Kino Lorber’s 4K Ultra HD sits inside a black amaray case alongside a Blu-ray of the film (utilizing the same 4K presentation, but in 1080p), and an insert featuring the original Italian poster artwork with English text. The following extras are included on each disc:
DISC ONE (UHD)
- Audio Commentary with Joseph McBride
- Audio Commentary with Bruce Block
DISC TWO (BD)
- Audio Commentary with Joseph McBride
- Audio Commentary with Bruce Block
- Magic Time: The Art of Jack Lemmon (SD – 29:36)
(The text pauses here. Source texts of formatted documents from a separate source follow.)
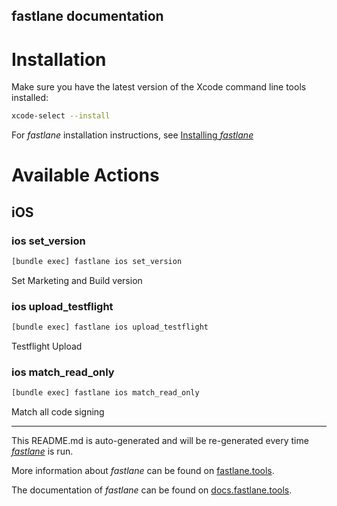 fastlane documentation
----

# Installation

Make sure you have the latest version of the Xcode command line tools installed:

```sh
xcode-select --install
```

For _fastlane_ installation instructions, see [Installing _fastlane_](https://docs.fastlane.tools/#installing-fastlane)

# Available Actions

## iOS

### ios set_version

```sh
[bundle exec] fastlane ios set_version
```

Set Marketing and Build version

### ios upload_testflight

```sh
[bundle exec] fastlane ios upload_testflight
```

Testflight Upload

### ios match_read_only

```sh
[bundle exec] fastlane ios match_read_only
```

Match all code signing

----

This README.md is auto-generated and will be re-generated every time [_fastlane_](https://fastlane.tools) is run.

More information about _fastlane_ can be found on [fastlane.tools](https://fastlane.tools).

The documentation of _fastlane_ can be found on [docs.fastlane.tools](https://docs.fastlane.tools).
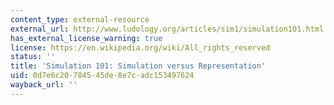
 ```yaml
---
content_type: external-resource
external_url: http://www.ludology.org/articles/sim1/simulation101.html
has_external_license_warning: true
license: https://en.wikipedia.org/wiki/All_rights_reserved
status: ''
title: 'Simulation 101: Simulation versus Representation'
uid: 0d7e6c20-7845-45de-8e7c-adc153497624
wayback_url: ''
---
```

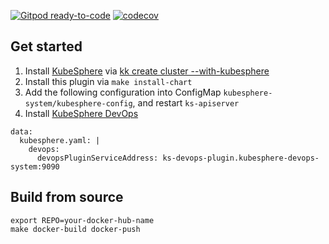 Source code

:[![Gitpod ready-to-code](https://img.shields.io/badge/Gitpod-ready--to--code-blue?logo=gitpod)](https://gitpod.io/#https://github.com/kubesphere-sigs/ks-devops-plugin)
[![codecov](https://codecov.io/gh/kubesphere-sigs/ks-devops-plugin/branch/master/graph/badge.svg?token=XS8g2CjdNL)](https://codecov.io/gh/kubesphere-sigs/ks-devops-plugin)

## Get started

1. Install [KubeSphere](https://github.com/kubesphere/kubesphere) via [kk create cluster --with-kubesphere](https://github.com/kubesphere/kubekey/)
1. Install this plugin via `make install-chart`
1. Add the following configuration into ConfigMap `kubesphere-system/kubesphere-config`,
    and restart `ks-apiserver`
1. Install [KubeSphere DevOps](https://github.com/kubesphere-sigs/ks-devops)

```
data:
  kubesphere.yaml: |
    devops:
      devopsPluginServiceAddress: ks-devops-plugin.kubesphere-devops-system:9090
```

## Build from source

```
export REPO=your-docker-hub-name
make docker-build docker-push
```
- Inside The Apartment (SD – 12:47)
- Theatrical Trailer (HD – 2:21)
- Some Like It Hot Trailer (HD – 2:23)
- Irma La Douce Trailer (SD – 3:53)
- The Fortune Cookie Trailer (HD – 2:37)
- Avanti! Trailer (SD – 2:39)
- The Front Page Trailer (SD – 2:37)
Film historian and biographer Joseph McBride, author of Billy Wilder: Dancing on the Edge, provides a new audio commentary (as he did for the 4K Ultra HD release of Some Like It Hot), detailing many facets of the film, including backgrounds on members of the cast and crew, especially Wilder. He also reads various reviews written about the film at the time, many of which are fascinatingly off the mark. It’s yet another solid, entertaining, and informative track. Also included is the 2008 audio commentary featuring film historian Bruce Block, which is also quite good. Next is a pair of archival featurettes, Inside the Apartment and Magic Time: The Art of Jack Lemmon. Last is the original theatrical trailer, and trailers for other Kino Lorber releases.
A number of extras from the Arrow Academy Blu-ray release have not been carried over, including The Key to The Apartment, an appreciation of the film by film historian Philip Kemp; Kemp discussing two of the film’s key scenes via an additional audio commentary; The Flawed Couple, an essay on the film by filmmaker David Cairns; A Letter to Castro, an interview with actress Hope Holiday; An Informal Conversation with Billy Wilder, an archival interview with Wilder from the Writers Guild Foundation’s Oral Histories series, which is partially narrated by Jack Lemmon; the aforementioned Restoration Showreel; the film’s original screenplay in .PDF form via BD-ROM; and The Apartment: Selected Writings, a 150-page hardcover booklet with the essays Sweet and Sour: The Greatness of Billy Wilder’s The Apartment by Neil Sinyard, Broken Mirrors: Illusion and Disillusion in Billy Wilder’s “Diamond Comedies” by Kat Ellinger, and “Shut Up and Deal”: The Changing Candor of 1960s Hollywood Cinema... Morality-Wise by Travis Crawford and Heather Hyche, as well as restoration details.
Almost sixty years since its release, The Apartment still feels as fresh and irreverent as ever. The setting is certainly dated, but its amusing and romantic nature have never waned. It was nominated for many Academy Awards, winning for Best Picture, Best Director, Best Screenplay, Best Editing, and Best Art Direction (as well as additional BAFTA wins for Jack Lemmon and Shirley MacLaine). It also managed to do double its business at the box office. It’s certainly a film with legs that continues age beautifully. Though Kino Lorber’s 4K Ultra HD lacks many of the extras from Arrow Academy’s Blu-ray release, it’s a worthy upgrade nonetheless. Highly recommended!